The joint reconstruction of image and motion, as defined in (1), (4), (7), is a non-convex optimization procedure. The proposed approach relies on a multi-scale implementation and a linearization with respect to the motion parameters . The latter step involved the optic flow equation which is known to be ill-posed (one equation with two unknowns, known as the aperture problem). Occlusions are also known to render motion estimation difficult. Here occlusions might result from large motion as structures move in and out of the imaging plane. This might cause the algorithms to be trapped in a local minimum. When applied in 2D, the method may fail when the slice thickness is small compared to the through-plane motion. In practice the clinical slice thicknesses of 8–10 mm used in cardiac MRI generally give good results. Otherwise the method might be applied in 3D to resolve through-plane motion.

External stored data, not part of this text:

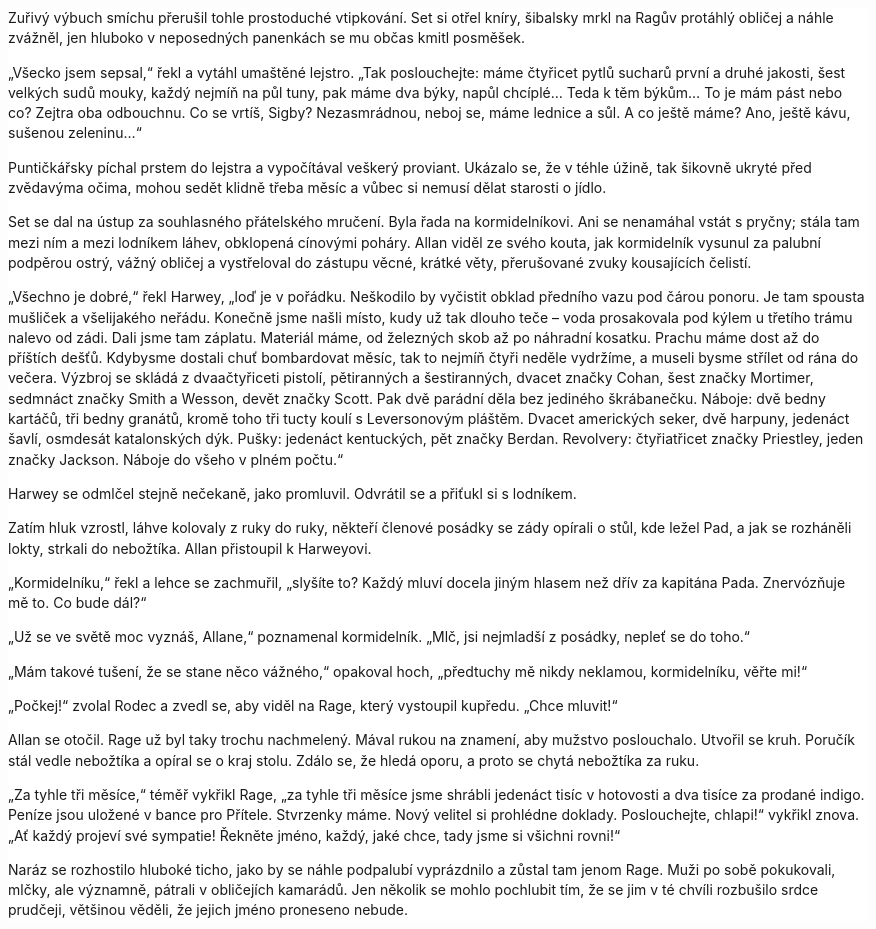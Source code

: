 Zuřivý výbuch smíchu přerušil tohle prostoduché vtipkování. Set si otřel kníry, šibalsky mrkl na Ragův protáhlý obličej a náhle zvážněl, jen hluboko v neposedných panenkách se mu občas kmitl posměšek.

„Všecko jsem sepsal,“ řekl a vytáhl umaštěné lejstro. „Tak poslouchejte: máme čtyřicet pytlů sucharů první a druhé jakosti, šest velkých sudů mouky, každý nejmíň na půl tuny, pak máme dva býky, napůl chcíplé… Teda k těm býkům… To je mám pást nebo co? Zejtra oba odbouchnu. Co se vrtíš, Sigby? Nezasmrádnou, neboj se, máme lednice a sůl. A co ještě máme? Ano, ještě kávu, sušenou zeleninu…“

Puntičkářsky píchal prstem do lejstra a vypočítával veškerý proviant. Ukázalo se, že v téhle úžině, tak šikovně ukryté před zvědavýma očima, mohou sedět klidně třeba měsíc a vůbec si nemusí dělat starosti o jídlo.

Set se dal na ústup za souhlasného přátelského mručení. Byla řada na kormidelníkovi. Ani se nenamáhal vstát s pryčny; stála tam mezi ním a mezi lodníkem láhev, obklopená cínovými poháry. Allan viděl ze svého kouta, jak kormidelník vysunul za palubní podpěrou ostrý, vážný obličej a vystřeloval do zástupu věcné, krátké věty, přerušované zvuky kousajících čelistí.

„Všechno je dobré,“ řekl Harwey, „loď je v pořádku. Neškodilo by vyčistit obklad předního vazu pod čárou ponoru. Je tam spousta mušliček a všelijakého neřádu. Konečně jsme našli místo, kudy už tak dlouho teče – voda prosakovala pod kýlem u třetího trámu nalevo od zádi. Dali jsme tam záplatu. Materiál máme, od železných skob až po náhradní kosatku. Prachu máme dost až do příštích dešťů. Kdybysme dostali chuť bombardovat měsíc, tak to nejmíň čtyři neděle vydržíme, a museli bysme střílet od rána do večera. Výzbroj se skládá z dvaačtyřiceti pistolí, pětiranných a šestiranných, dvacet značky Cohan, šest značky Mortimer, sedmnáct značky Smith a Wesson, devět značky Scott. Pak dvě parádní děla bez jediného škrábanečku. Náboje: dvě bedny kartáčů, tři bedny granátů, kromě toho tři tucty koulí s Leversonovým pláštěm. Dvacet amerických seker, dvě harpuny, jedenáct šavlí, osmdesát katalonských dýk. Pušky: jedenáct kentuckých, pět značky Berdan. Revolvery: čtyřiatřicet značky Priestley, jeden značky Jackson. Náboje do všeho v plném počtu.“

Harwey se odmlčel stejně nečekaně, jako promluvil. Odvrátil se a přiťukl si s lodníkem.

Zatím hluk vzrostl, láhve kolovaly z ruky do ruky, někteří členové posádky se zády opírali o stůl, kde ležel Pad, a jak se rozháněli lokty, strkali do nebožtíka. Allan přistoupil k Harweyovi.

„Kormidelníku,“ řekl a lehce se zachmuřil, „slyšíte to? Každý mluví docela jiným hlasem než dřív za kapitána Pada. Znervózňuje mě to. Co bude dál?“

„Už se ve světě moc vyznáš, Allane,“ poznamenal kormidelník. „Mlč, jsi nejmladší z posádky, nepleť se do toho.“

„Mám takové tušení, že se stane něco vážného,“ opakoval hoch, „předtuchy mě nikdy neklamou, kormidelníku, věřte mi!“

„Počkej!“ zvolal Rodec a zvedl se, aby viděl na Rage, který vystoupil kupředu. „Chce mluvit!“

Allan se otočil. Rage už byl taky trochu nachmelený. Mával rukou na znamení, aby mužstvo poslouchalo. Utvořil se kruh. Poručík stál vedle nebožtíka a opíral se o kraj stolu. Zdálo se, že hledá oporu, a proto se chytá nebožtíka za ruku.

„Za tyhle tři měsíce,“ téměř vykřikl Rage, „za tyhle tři měsíce jsme shrábli jedenáct tisíc v hotovosti a dva tisíce za prodané indigo. Peníze jsou uložené v bance pro Přítele. Stvrzenky máme. Nový velitel si prohlédne doklady. Poslouchejte, chlapi!“ vykřikl znova. „Ať každý projeví své sympatie! Řekněte jméno, každý, jaké chce, tady jsme si všichni rovni!“

Naráz se rozhostilo hluboké ticho, jako by se náhle podpalubí vyprázdnilo a zůstal tam jenom Rage. Muži po sobě pokukovali, mlčky, ale významně, pátrali v obličejích kamarádů. Jen několik se mohlo pochlubit tím, že se jim v té chvíli rozbušilo srdce prudčeji, většinou věděli, že jejich jméno proneseno nebude.
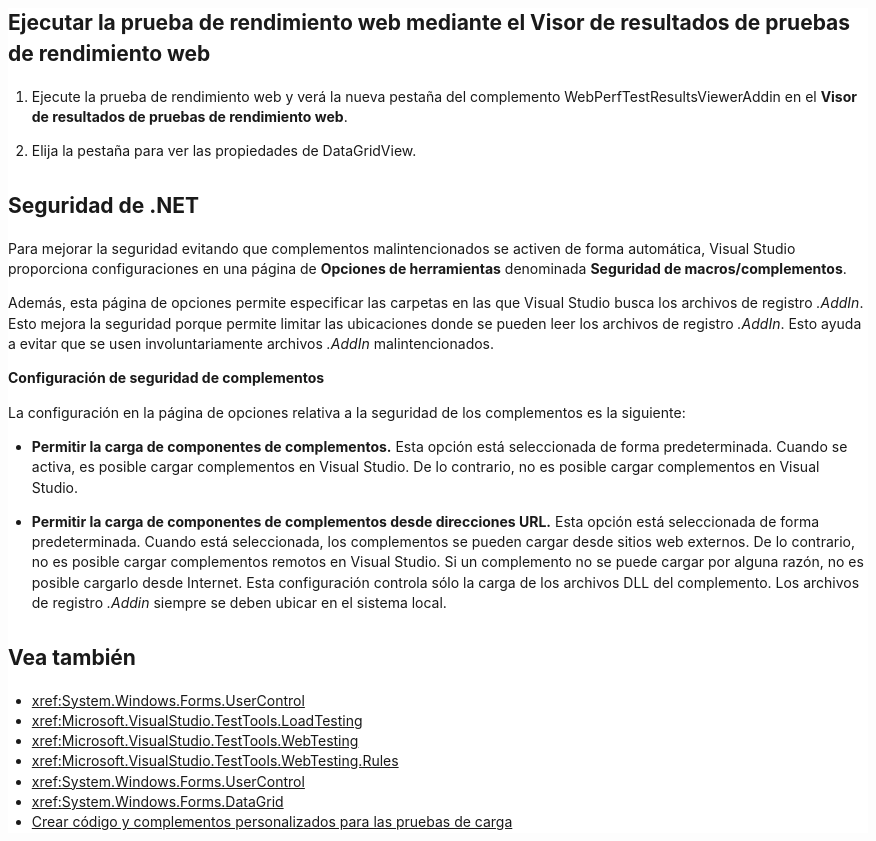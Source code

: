 ## <a name="run-the-web-performance-test-using-the-web-test-results-viewer"></a>Ejecutar la prueba de rendimiento web mediante el Visor de resultados de pruebas de rendimiento web

1. Ejecute la prueba de rendimiento web y verá la nueva pestaña del complemento WebPerfTestResultsViewerAddin en el **Visor de resultados de pruebas de rendimiento web**.

2. Elija la pestaña para ver las propiedades de DataGridView.

## <a name="net-security"></a>Seguridad de .NET

Para mejorar la seguridad evitando que complementos malintencionados se activen de forma automática, Visual Studio proporciona configuraciones en una página de **Opciones de herramientas** denominada **Seguridad de macros/complementos**.

Además, esta página de opciones permite especificar las carpetas en las que Visual Studio busca los archivos de registro *.AddIn*. Esto mejora la seguridad porque permite limitar las ubicaciones donde se pueden leer los archivos de registro *.AddIn*. Esto ayuda a evitar que se usen involuntariamente archivos *.AddIn* malintencionados.

**Configuración de seguridad de complementos**

La configuración en la página de opciones relativa a la seguridad de los complementos es la siguiente:

- **Permitir la carga de componentes de complementos.** Esta opción está seleccionada de forma predeterminada. Cuando se activa, es posible cargar complementos en Visual Studio. De lo contrario, no es posible cargar complementos en Visual Studio.

- **Permitir la carga de componentes de complementos desde direcciones URL.** Esta opción está seleccionada de forma predeterminada. Cuando está seleccionada, los complementos se pueden cargar desde sitios web externos. De lo contrario, no es posible cargar complementos remotos en Visual Studio. Si un complemento no se puede cargar por alguna razón, no es posible cargarlo desde Internet. Esta configuración controla sólo la carga de los archivos DLL del complemento. Los archivos de registro *.Addin* siempre se deben ubicar en el sistema local.

## <a name="see-also"></a>Vea también

- <xref:System.Windows.Forms.UserControl>
- <xref:Microsoft.VisualStudio.TestTools.LoadTesting>
- <xref:Microsoft.VisualStudio.TestTools.WebTesting>
- <xref:Microsoft.VisualStudio.TestTools.WebTesting.Rules>
- <xref:System.Windows.Forms.UserControl>
- <xref:System.Windows.Forms.DataGrid>
- [Crear código y complementos personalizados para las pruebas de carga](../test/create-custom-code-and-plug-ins-for-load-tests.md)
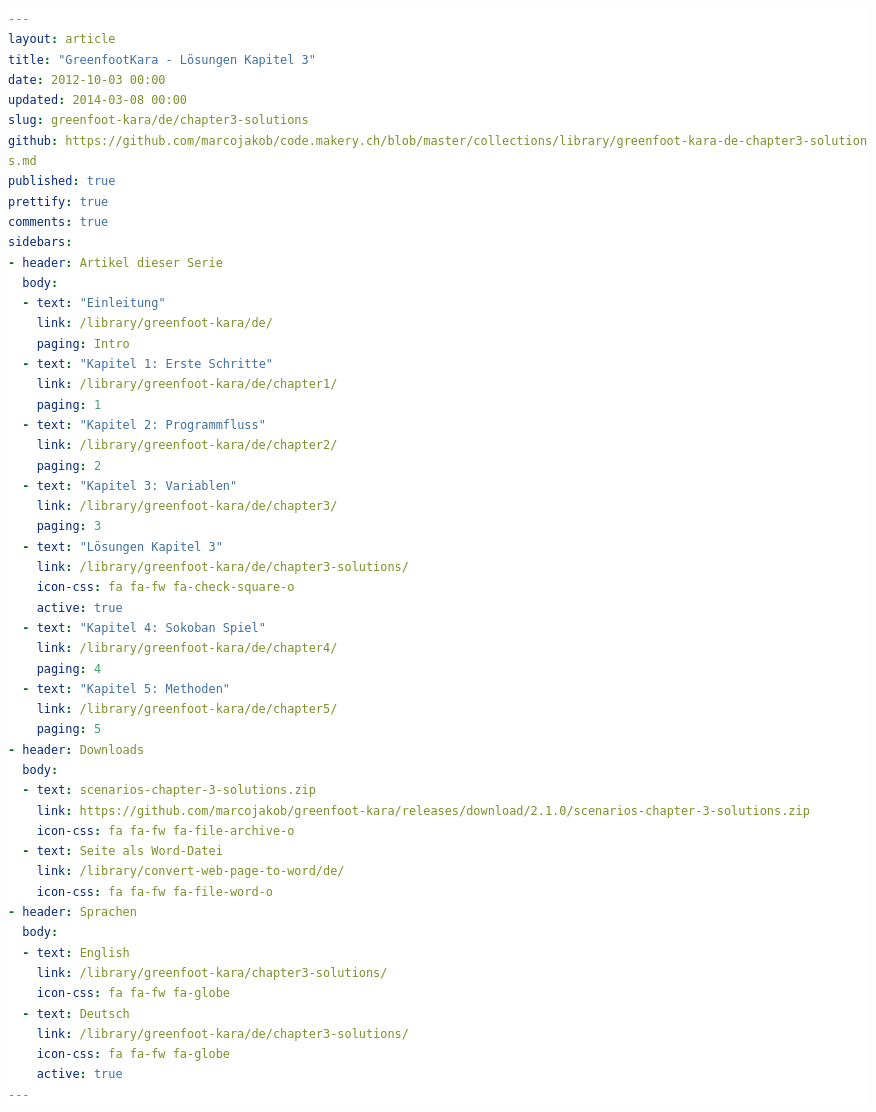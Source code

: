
 ```yaml
---
layout: article
title: "GreenfootKara - Lösungen Kapitel 3"
date: 2012-10-03 00:00
updated: 2014-03-08 00:00
slug: greenfoot-kara/de/chapter3-solutions
github: https://github.com/marcojakob/code.makery.ch/blob/master/collections/library/greenfoot-kara-de-chapter3-solutions.md
published: true
prettify: true
comments: true
sidebars:
- header: Artikel dieser Serie
  body:
  - text: "Einleitung"
    link: /library/greenfoot-kara/de/
    paging: Intro
  - text: "Kapitel 1: Erste Schritte"
    link: /library/greenfoot-kara/de/chapter1/
    paging: 1
  - text: "Kapitel 2: Programmfluss"
    link: /library/greenfoot-kara/de/chapter2/
    paging: 2
  - text: "Kapitel 3: Variablen"
    link: /library/greenfoot-kara/de/chapter3/
    paging: 3
  - text: "Lösungen Kapitel 3"
    link: /library/greenfoot-kara/de/chapter3-solutions/
    icon-css: fa fa-fw fa-check-square-o
    active: true
  - text: "Kapitel 4: Sokoban Spiel"
    link: /library/greenfoot-kara/de/chapter4/
    paging: 4
  - text: "Kapitel 5: Methoden"
    link: /library/greenfoot-kara/de/chapter5/
    paging: 5
- header: Downloads
  body:
  - text: scenarios-chapter-3-solutions.zip
    link: https://github.com/marcojakob/greenfoot-kara/releases/download/2.1.0/scenarios-chapter-3-solutions.zip
    icon-css: fa fa-fw fa-file-archive-o
  - text: Seite als Word-Datei
    link: /library/convert-web-page-to-word/de/
    icon-css: fa fa-fw fa-file-word-o
- header: Sprachen
  body:
  - text: English
    link: /library/greenfoot-kara/chapter3-solutions/
    icon-css: fa fa-fw fa-globe
  - text: Deutsch
    link: /library/greenfoot-kara/de/chapter3-solutions/
    icon-css: fa fa-fw fa-globe
    active: true
---
```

One limitation of the method is the choice of the registration technique which might not be suitable for all applications. The use of a mutual information based similarity criterion might improve the registration step slightly. More sophisticated techniques might still be necessary in case of complex contrast changes from one image to another, as can occur for instance in first-pass perfusion imaging. Another limitation of this study is the small patient population.
In conclusion we have presented a joint optimization technique that allows reconstructing N images together with both intra-image and inter-image motion models. The method allows taking advantage of anatomical redundancies in the image dataset despite the complex organ deformations during the acquisition. The feasibility of the technique was demonstrated with free-breathing myocardial T2 quantification in heart transplant patients providing equivalent diagnostic outcome compared to the reference technique.